(EXERCISE):
Would you give the number of lines in the entries that contain the word "syntax"? Nothing else is needed.

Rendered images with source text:
==*==
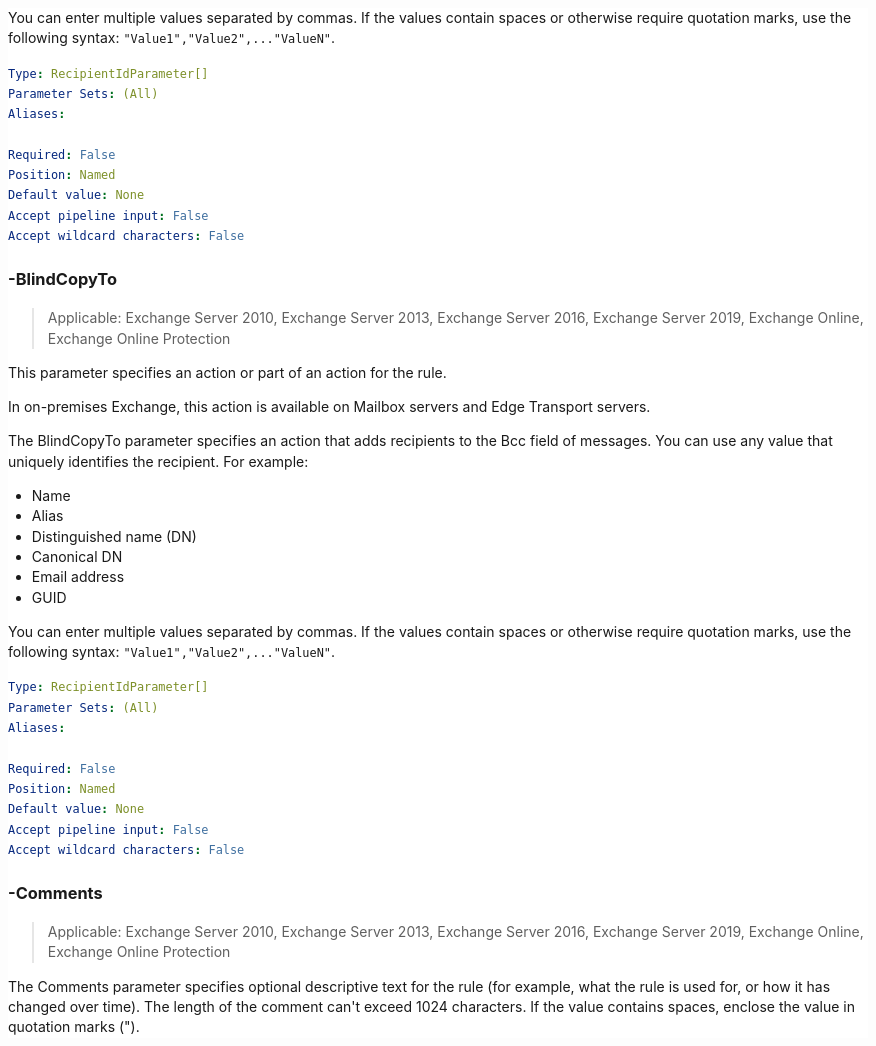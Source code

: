 You can enter multiple values separated by commas. If the values contain spaces or otherwise require quotation marks, use the following syntax: `"Value1","Value2",..."ValueN"`.

```yaml
Type: RecipientIdParameter[]
Parameter Sets: (All)
Aliases:

Required: False
Position: Named
Default value: None
Accept pipeline input: False
Accept wildcard characters: False
```

### -BlindCopyTo

> Applicable: Exchange Server 2010, Exchange Server 2013, Exchange Server 2016, Exchange Server 2019, Exchange Online, Exchange Online Protection

This parameter specifies an action or part of an action for the rule.

In on-premises Exchange, this action is available on Mailbox servers and Edge Transport servers.

The BlindCopyTo parameter specifies an action that adds recipients to the Bcc field of messages. You can use any value that uniquely identifies the recipient. For example:

- Name
- Alias
- Distinguished name (DN)
- Canonical DN
- Email address
- GUID

You can enter multiple values separated by commas. If the values contain spaces or otherwise require quotation marks, use the following syntax: `"Value1","Value2",..."ValueN"`.

```yaml
Type: RecipientIdParameter[]
Parameter Sets: (All)
Aliases:

Required: False
Position: Named
Default value: None
Accept pipeline input: False
Accept wildcard characters: False
```

### -Comments

> Applicable: Exchange Server 2010, Exchange Server 2013, Exchange Server 2016, Exchange Server 2019, Exchange Online, Exchange Online Protection

The Comments parameter specifies optional descriptive text for the rule (for example, what the rule is used for, or how it has changed over time). The length of the comment can't exceed 1024 characters. If the value contains spaces, enclose the value in quotation marks (").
==*==
(REPLY):
2